Agroplus – Pertemuan puncak antara perwakilan Dewan Perwakilan Rakyat (DPR), Bank Indonesia (BI), dan Otoritas Jasa Keuangan (OJK) dengan para investor di Bursa Efek Indonesia (BEI) pada Rabu (15/7/2026) lalu, menyiratkan optimisme yang kuat. Sepanjang hari, pasar saham Indonesia bergerak di zona hijau, didorong oleh sentimen positif dari forum investasi ini, terutama dengan dukungan kuat dari saham-saham perbankan.
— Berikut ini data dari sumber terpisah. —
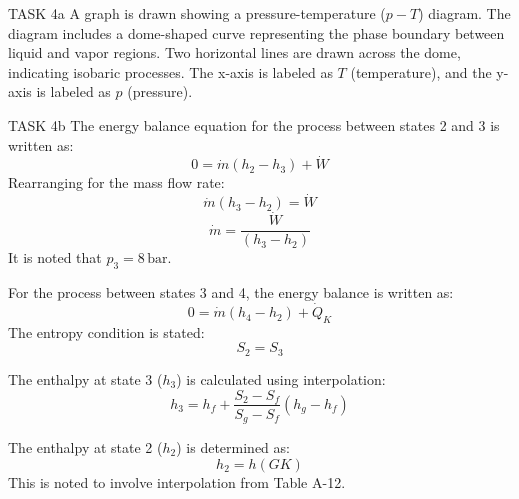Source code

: TASK 4a  
A graph is drawn showing a pressure-temperature (\(p-T\)) diagram. The diagram includes a dome-shaped curve representing the phase boundary between liquid and vapor regions. Two horizontal lines are drawn across the dome, indicating isobaric processes. The x-axis is labeled as \(T\) (temperature), and the y-axis is labeled as \(p\) (pressure).  

TASK 4b  
The energy balance equation for the process between states 2 and 3 is written as:  
\[
0 = \dot{m} (h_2 - h_3) + \dot{W}
\]  
Rearranging for the mass flow rate:  
\[
\dot{m} (h_3 - h_2) = \dot{W}
\]  
\[
\dot{m} = \frac{\dot{W}}{(h_3 - h_2)}
\]  
It is noted that \(p_3 = 8 \, \text{bar}\).  

For the process between states 3 and 4, the energy balance is written as:  
\[
0 = \dot{m} (h_4 - h_2) + \dot{Q}_K
\]  
The entropy condition is stated:  
\[
S_2 = S_3
\]  

The enthalpy at state 3 (\(h_3\)) is calculated using interpolation:  
\[
h_3 = h_f + \frac{S_2 - S_f}{S_g - S_f} (h_g - h_f)
\]  

The enthalpy at state 2 (\(h_2\)) is determined as:  
\[
h_2 = h(GK)
\]  
This is noted to involve interpolation from Table A-12.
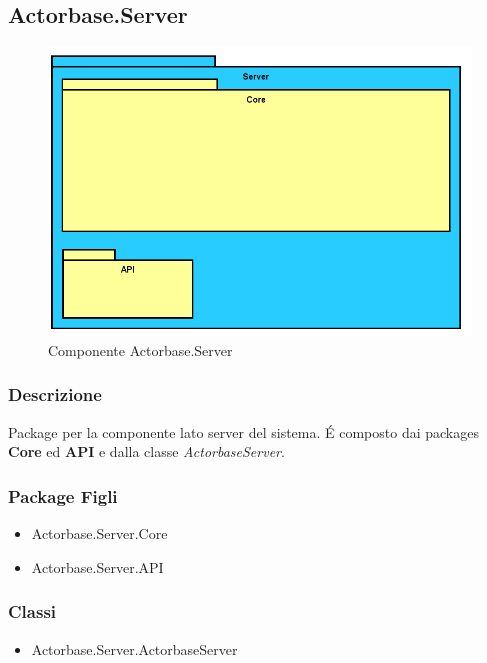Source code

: \documentclass[a4paper]{article}
\begin{document}
		\subsection{Actorbase.Server}
			\begin{figure} [H]
			\centering
			\includegraphics[scale=0.50]{Server/Package/ServerLevel.png}
			\caption{Componente Actorbase.Server}
			\end{figure}
			\subsubsection{Descrizione}
				Package per la componente lato server del sistema. \'E composto dai packages \textbf{Core} ed \textbf{API} e dalla classe \emph{ActorbaseServer}.
			\subsubsection{Package Figli}
				\begin{itemize}
					\item Actorbase.Server.Core
					\item Actorbase.Server.API
				\end{itemize}
			\subsubsection{Classi}
			\begin{itemize}
				\item Actorbase.Server.ActorbaseServer
			\end{itemize}
\end{document}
Friderica Widyasari Dewi, Ketua Dewan Komisioner OJK, menegaskan bahwa pasar modal Tanah Air kini berdiri di atas fondasi yang kokoh. Kekuatan utama ini berasal dari porsi investor domestik yang terus membesar, kini mencapai angka impresif 30 juta. Angka ini menunjukkan bahwa ketergantungan terhadap investor asing semakin berkurang, memberikan stabilitas yang lebih baik bagi pasar. Kondisi ini menjadi angin segar bagi seluruh sektor ekonomi, termasuk pertanian, yang membutuhkan iklim investasi stabil untuk tumbuh dan berkembang.

Dari ranah legislatif, Wakil Ketua DPR RI, Sari Yuliati, menyoroti peran krusial Undang-undang tentang Pengembangan dan Penguatan Sektor Keuangan (UU P2SK). Menurutnya, regulasi ini adalah instrumen vital yang dirancang untuk mendorong hilirisasi sektor keuangan Indonesia. "P2SK membuka jalan untuk mengintegrasikan kekuatan sumber daya alam kita dengan kecanggihan sektor keuangan, inilah yang saya sebut sebagai hilirisasi sektor keuangan," jelas Sari, menggambarkan visi besar untuk ekonomi nasional yang berkelanjutan.
Senada dengan itu, Ketua Komisi XI DPR RI, Mukhamad Misbakhun, memberikan perspektif menarik mengenai fluktuasi pasar saham. Ia berpendapat bahwa pelemahan yang terjadi lebih banyak dipicu oleh sentimen dan persepsi investor, ketimbang fundamental emiten atau kondisi ekonomi domestik yang memburuk. "Meskipun saham mereka turun karena persepsi. Masalahnya adalah Amerika dan suku bunganya dalam dolar, kemudian kita persepsi macam-macam," ujarnya, menggarisbawahi pengaruh faktor eksternal dan psikologi pasar yang kerap memengaruhi keputusan investasi.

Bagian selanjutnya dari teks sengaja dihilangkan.